Она поехала к старенькой матери Корнилова в нижегородский Семенов. Она по-прежнему звала ее «мама». Она по-прежнему чувствовала себя вдовой, хотя «первого, пропащего» уже сменил в ее сердце — второй.
Этот второй и дает ей настоящее счастье. Именно он. «Любовь моя. Всегдашняя».
Университетский однокашник. Первое признание друг другу — ранним-ранним утром на безлюдной старинной Тучковой набережной, около пахнущих смолой опрокинутых лодок, под крик чаек, носящихся над розовой от зари водой. Совместное бегство от обкомовского распределения — в Казахстан. Совместная там работа. Совместные планы. Его книга «Пять поэтов» — от Пушкина до Маяковского. Так и не написанная. Умер от голода в блокадном Ленинграде в январе 1942 года. Ушел безмолвно, так что самое имя его — Николай Молчанов — звучит в ее воспоминаниях музыкой невысказанности. «Плакала за всю блокаду один раз — когда шла из госпиталя, где умирал Николай…»

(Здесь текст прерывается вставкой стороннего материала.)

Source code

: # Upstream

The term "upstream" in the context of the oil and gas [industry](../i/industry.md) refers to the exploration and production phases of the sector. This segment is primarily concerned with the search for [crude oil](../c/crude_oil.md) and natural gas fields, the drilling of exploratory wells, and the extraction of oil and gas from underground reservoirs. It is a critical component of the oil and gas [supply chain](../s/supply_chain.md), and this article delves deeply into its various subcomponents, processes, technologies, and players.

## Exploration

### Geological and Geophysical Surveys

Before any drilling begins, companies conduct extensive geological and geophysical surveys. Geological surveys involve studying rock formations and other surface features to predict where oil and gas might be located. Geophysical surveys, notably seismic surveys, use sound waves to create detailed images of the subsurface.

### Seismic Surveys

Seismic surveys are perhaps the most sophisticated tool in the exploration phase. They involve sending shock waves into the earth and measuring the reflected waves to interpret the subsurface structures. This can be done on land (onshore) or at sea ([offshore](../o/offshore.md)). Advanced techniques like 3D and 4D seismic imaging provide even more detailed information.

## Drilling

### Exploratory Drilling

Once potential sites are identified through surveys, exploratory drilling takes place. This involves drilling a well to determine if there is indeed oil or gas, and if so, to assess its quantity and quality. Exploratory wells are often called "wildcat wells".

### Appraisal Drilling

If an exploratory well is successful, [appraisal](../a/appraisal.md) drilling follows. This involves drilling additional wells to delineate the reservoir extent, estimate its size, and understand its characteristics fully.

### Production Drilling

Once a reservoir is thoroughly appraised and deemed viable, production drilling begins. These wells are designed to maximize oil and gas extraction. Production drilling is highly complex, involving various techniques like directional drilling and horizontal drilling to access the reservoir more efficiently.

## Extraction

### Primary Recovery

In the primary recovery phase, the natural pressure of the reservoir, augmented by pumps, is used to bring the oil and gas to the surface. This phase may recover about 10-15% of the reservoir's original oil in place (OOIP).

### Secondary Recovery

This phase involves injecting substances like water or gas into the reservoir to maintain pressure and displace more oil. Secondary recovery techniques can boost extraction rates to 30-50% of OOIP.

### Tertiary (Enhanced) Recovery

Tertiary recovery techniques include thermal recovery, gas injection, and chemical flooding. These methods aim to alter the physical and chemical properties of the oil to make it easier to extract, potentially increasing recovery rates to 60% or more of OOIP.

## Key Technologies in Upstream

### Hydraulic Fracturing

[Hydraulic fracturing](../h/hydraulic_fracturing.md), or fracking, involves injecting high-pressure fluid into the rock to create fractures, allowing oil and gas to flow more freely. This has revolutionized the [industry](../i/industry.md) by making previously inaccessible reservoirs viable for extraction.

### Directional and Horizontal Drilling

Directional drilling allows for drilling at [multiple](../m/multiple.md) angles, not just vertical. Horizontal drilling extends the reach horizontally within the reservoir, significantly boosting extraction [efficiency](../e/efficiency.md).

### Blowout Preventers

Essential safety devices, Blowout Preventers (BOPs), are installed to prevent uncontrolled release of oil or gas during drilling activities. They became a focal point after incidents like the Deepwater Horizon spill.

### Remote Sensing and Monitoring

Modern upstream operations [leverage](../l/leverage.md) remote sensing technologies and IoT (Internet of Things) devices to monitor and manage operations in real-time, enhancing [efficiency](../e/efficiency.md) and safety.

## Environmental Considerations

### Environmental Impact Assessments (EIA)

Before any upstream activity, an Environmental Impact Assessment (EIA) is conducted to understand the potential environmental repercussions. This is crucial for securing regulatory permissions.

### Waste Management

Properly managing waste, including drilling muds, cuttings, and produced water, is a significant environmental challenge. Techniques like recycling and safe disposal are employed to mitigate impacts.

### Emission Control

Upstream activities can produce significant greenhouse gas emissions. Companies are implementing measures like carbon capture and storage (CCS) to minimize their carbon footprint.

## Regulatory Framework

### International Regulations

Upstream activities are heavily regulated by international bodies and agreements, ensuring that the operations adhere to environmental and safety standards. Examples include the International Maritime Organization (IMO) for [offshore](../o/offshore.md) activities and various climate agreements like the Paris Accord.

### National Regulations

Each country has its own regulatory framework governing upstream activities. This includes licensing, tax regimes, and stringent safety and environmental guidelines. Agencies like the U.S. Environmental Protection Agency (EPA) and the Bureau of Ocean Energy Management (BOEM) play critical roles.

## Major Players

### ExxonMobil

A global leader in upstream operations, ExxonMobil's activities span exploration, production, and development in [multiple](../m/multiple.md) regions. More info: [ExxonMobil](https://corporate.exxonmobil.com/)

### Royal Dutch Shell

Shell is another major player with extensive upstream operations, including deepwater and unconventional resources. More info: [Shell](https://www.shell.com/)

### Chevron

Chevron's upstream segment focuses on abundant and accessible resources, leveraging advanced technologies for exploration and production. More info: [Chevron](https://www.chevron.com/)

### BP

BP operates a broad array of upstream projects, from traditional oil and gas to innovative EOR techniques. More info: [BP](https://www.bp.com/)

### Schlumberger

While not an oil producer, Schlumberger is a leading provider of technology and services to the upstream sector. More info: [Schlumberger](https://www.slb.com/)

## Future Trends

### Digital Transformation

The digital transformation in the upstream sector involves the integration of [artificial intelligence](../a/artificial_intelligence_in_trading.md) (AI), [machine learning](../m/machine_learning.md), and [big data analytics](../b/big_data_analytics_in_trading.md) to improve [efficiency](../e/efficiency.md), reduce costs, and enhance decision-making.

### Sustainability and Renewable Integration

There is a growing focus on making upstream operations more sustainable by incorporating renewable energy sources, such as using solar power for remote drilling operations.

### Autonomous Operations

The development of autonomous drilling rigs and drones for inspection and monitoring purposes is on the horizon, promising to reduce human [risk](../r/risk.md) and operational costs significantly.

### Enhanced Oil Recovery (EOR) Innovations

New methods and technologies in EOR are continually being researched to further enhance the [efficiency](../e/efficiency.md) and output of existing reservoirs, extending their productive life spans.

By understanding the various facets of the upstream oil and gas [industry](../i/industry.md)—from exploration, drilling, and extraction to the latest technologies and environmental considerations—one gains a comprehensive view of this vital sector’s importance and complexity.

Шла тогда — к отцу через полувымерший город. Старый доктор все понял, ничего не спросил — имени умершего нет в этой сухой бессловесной тризне, в этом реквиеме, одном из самых пронзительных эпизодов книги «Дневные звезды»[67].
И в стихах, написанных через семь лет после его гибели, — тот же озноб:
Вот я оглянулась сегодня… Вдруг
вижу: глядит на меня изо льда
живыми глазами живой мой друг,
единственный мой, — навсегда, навсегда.
А я и не знала, что это так.
Я думала, что дышу иным.
Но, жизнь моя, радость моя, мечта,
жива я только под взглядом таким!
Я только ему еще верна,
я только этим еще права:
для всех живущих — его жена,
для нас с тобою — твоя вдова.
Третий никак не может вытеснить второго… Третий не назван в стихах по имени (поэтому не назову его и я, хотя, как и все биографы Ольги Берггольц, знаю, кто это), но обстоятельства любви прописаны точно. Радиокомитет, казарменное положение; все смещено, как в бреду: казенные диваны вдоль стен, сотрудники ночуют здесь же, один затих (утром обнаружили, что умер). «Я здесь стихи горчайшие писала, спеша, чтоб свет использовать дневной… Сюда в тот день, когда я в снег упала, меня ты и привел — бездомную — домой…»
Привел и — властью радиокомитетского завлита приказал написать поэму ко дню Красной Армии, к 23 февраля 1942 года. Чтобы спасти от отчаяния.